Source: www.infosecurity-magazine.com – Author:
A 2024 data breach affecting Helsinki, Finland’s capital and largest employer, which exposed sensitive personal data of over 300,000 people, offers valuable lessons for cybersecurity professionals.
The incident was the subject of a year-long investigation by the Safety Investigation Authority of Finland (SIAF/OTKES), which published its technical report on June 17, 2025.
Matias Mesia, a senior specialist at Finland’s National Cyber Security Centre (NCSC-FI), led the agency’s task force that helped Helsinki recover from the breach.
During FIRSTCON in Copenhagen on June 23, he shared insights into the incident and the strategies employed to contain and mitigate the breach, providing practical guidance for others facing similar cybersecurity challenges.
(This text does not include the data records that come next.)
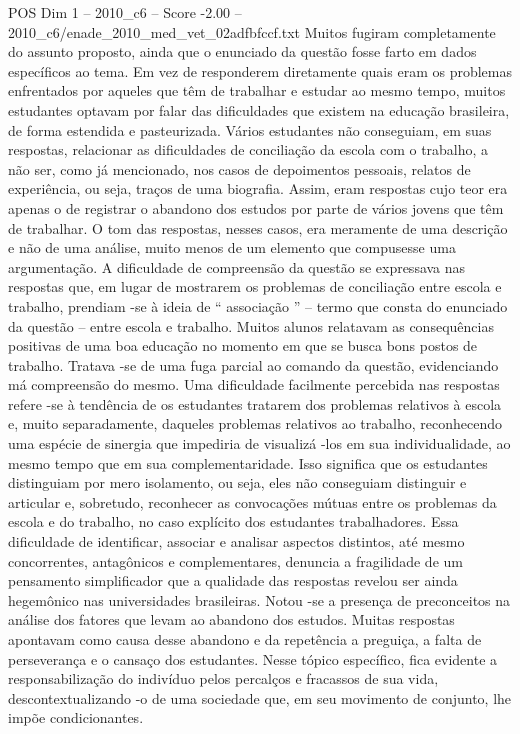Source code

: \begin{textsample}{POS Dim 1 – 2010\_c6 – Score -2.00 – 2010\_c6/enade\_2010\_med\_vet\_02adfbfccf.txt}
Muitos fugiram completamente do assunto proposto, ainda que o enunciado da questão fosse farto em dados específicos ao tema.
Em vez de responderem diretamente quais eram os problemas enfrentados por aqueles que têm de trabalhar e estudar ao mesmo tempo, muitos estudantes optavam por falar das dificuldades que existem na educação brasileira, de forma estendida e pasteurizada.
Vários estudantes não conseguiam, em suas respostas, relacionar as dificuldades de conciliação da escola com o trabalho, a não ser, como já mencionado, nos casos de depoimentos pessoais, relatos de experiência, ou seja, traços de uma biografia.
Assim, eram respostas cujo teor era apenas o de registrar o abandono dos estudos por parte de vários jovens que têm de trabalhar.
O tom das respostas, nesses casos, era meramente de uma descrição e não de uma análise, muito menos de um elemento que compusesse uma argumentação.
A dificuldade de compreensão da questão se expressava nas respostas que, em lugar de mostrarem os problemas de conciliação entre escola e trabalho, prendiam -se à ideia de “ associação ” – termo que consta do enunciado da questão – entre escola e trabalho.
Muitos alunos relatavam as consequências positivas de uma boa educação no momento em que se busca bons postos de trabalho.
Tratava -se de uma fuga parcial ao comando da questão, evidenciando má compreensão do mesmo.
Uma dificuldade facilmente percebida nas respostas refere -se à tendência de os estudantes tratarem dos problemas relativos à escola e, muito separadamente, daqueles problemas relativos ao trabalho, reconhecendo uma espécie de sinergia que impediria de visualizá -los em sua individualidade, ao mesmo tempo que em sua complementaridade.
Isso significa que os estudantes distinguiam por mero isolamento, ou seja, eles não conseguiam distinguir e articular e, sobretudo, reconhecer as convocações mútuas entre os problemas da escola e do trabalho, no caso explícito dos estudantes trabalhadores.
Essa dificuldade de identificar, associar e analisar aspectos distintos, até mesmo concorrentes, antagônicos e complementares, denuncia a fragilidade de um pensamento simplificador que a qualidade das respostas revelou ser ainda hegemônico nas universidades brasileiras.
Notou -se a presença de preconceitos na análise dos fatores que levam ao abandono dos estudos.
Muitas respostas apontavam como causa desse abandono e da repetência a preguiça, a falta de perseverança e o cansaço dos estudantes.
Nesse tópico específico, fica evidente a responsabilização do indivíduo pelos percalços e fracassos de sua vida, descontextualizando -o de uma sociedade que, em seu movimento de conjunto, lhe impõe condicionantes.

\end{textsample}
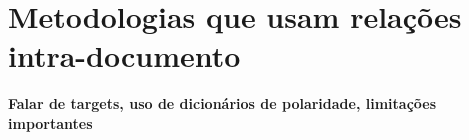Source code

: \chapter{Metodologias que usam relações intra-documento}

\textbf{Falar de targets, uso de dicionários de polaridade, limitações importantes}

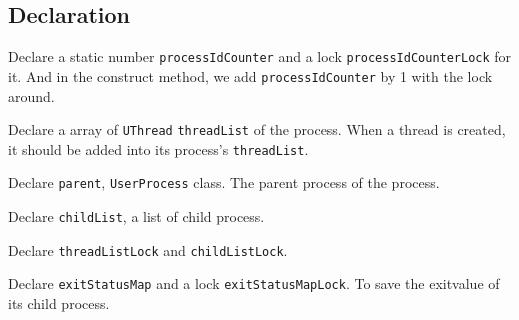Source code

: \documentclass{article}
\begin{document}
\subsection{Declaration}
\begin{compactitem}
\item Declare a static number \texttt{processIdCounter} and a lock \texttt{processIdCounterLock} for it. And in the construct method, we add \texttt{processIdCounter} by 1 with the lock around.
\item Declare a array of \texttt{UThread} \texttt{threadList} of the process. When a thread is created, it should be added into its process's
	\texttt{threadList}.
\item Declare \texttt{parent}, \texttt{UserProcess} class. The parent process of the process.
\item Declare \texttt{childList}, a list of child process.
\item Declare \texttt{threadListLock} and \texttt{childListLock}.
\item Declare \texttt{exitStatusMap} and a lock \texttt{exitStatusMapLock}. To save the exitvalue of its child process.
\end{compactitem}
\end{document}
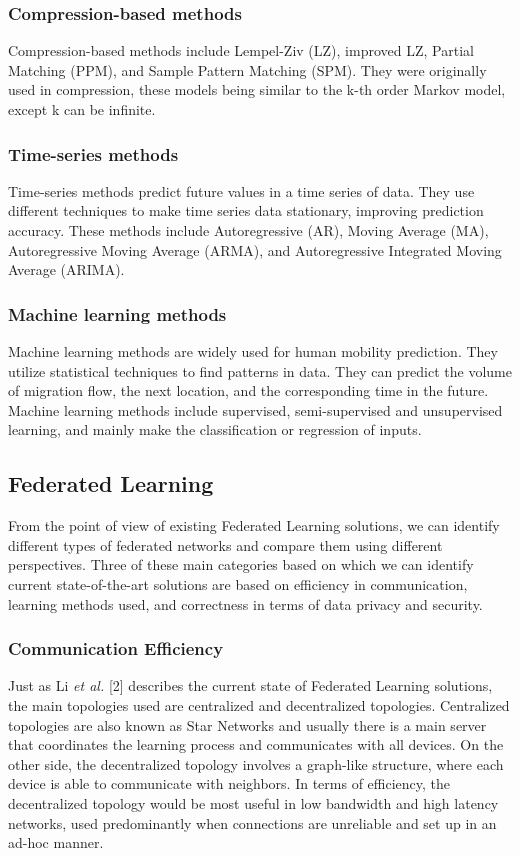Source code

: \documentclass[conference]{IEEEtran}
\begin{document}
\subsubsection{Compression-based methods}
Compression-based methods include Lempel-Ziv (LZ), improved LZ, Partial Matching (PPM), and Sample Pattern Matching (SPM). They were originally used in compression, these models being similar to the k-th order Markov model, except k can be infinite.

\subsubsection{Time-series methods}
Time-series methods predict future values in a time series of data. They use different techniques to make time series data stationary, improving prediction accuracy. These methods include Autoregressive (AR), Moving Average (MA), Autoregressive Moving Average (ARMA), and Autoregressive Integrated Moving Average (ARIMA).

\subsubsection{Machine learning methods}
Machine learning methods are widely used for human mobility prediction. They utilize statistical techniques to find patterns in data. They can predict the volume of migration flow, the next location, and the corresponding time in the future. Machine learning methods include supervised, semi-supervised and unsupervised learning, and mainly make the classification or regression of inputs.
\subsection{Federated Learning}

From the point of view of existing Federated Learning solutions, we can identify different types of federated networks and compare them using different perspectives. Three of these main categories based on which we can identify current state-of-the-art solutions are based on efficiency in communication, learning methods used, and correctness in terms of data privacy and security.

\subsubsection{Communication Efficiency}

Just as Li \textit{et al.} [2] describes the current state of Federated Learning solutions, the main topologies used are centralized and decentralized topologies. Centralized topologies are also known as Star Networks and usually there is a main server that coordinates the learning process and communicates with all devices. On the other side, the decentralized topology involves a graph-like structure, where each device is able to communicate with neighbors. In terms of efficiency, the decentralized topology would be most useful in low bandwidth and high latency networks, used predominantly when connections are unreliable and set up in an ad-hoc manner.
\end{document}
Insights on Helsinki’s 2024 Data Breach
With around 40,000 employees and a budget of €4-5m ($4.6-5.8m), Helsinki is not only the capital and biggest city of Finland, attracting 12% of the country’s population (686,595 residents in March 2025), but it is also the country’s largest employer.
At 11.30 pm on April 30, someone from the City of Helsinki filed a report to NCSC-NI about a potential data breach. Following early media reports the next day, Helsinki issued a public disclosure on May 2, stating that the breach affected the Education Division of the organization, known as KASKO.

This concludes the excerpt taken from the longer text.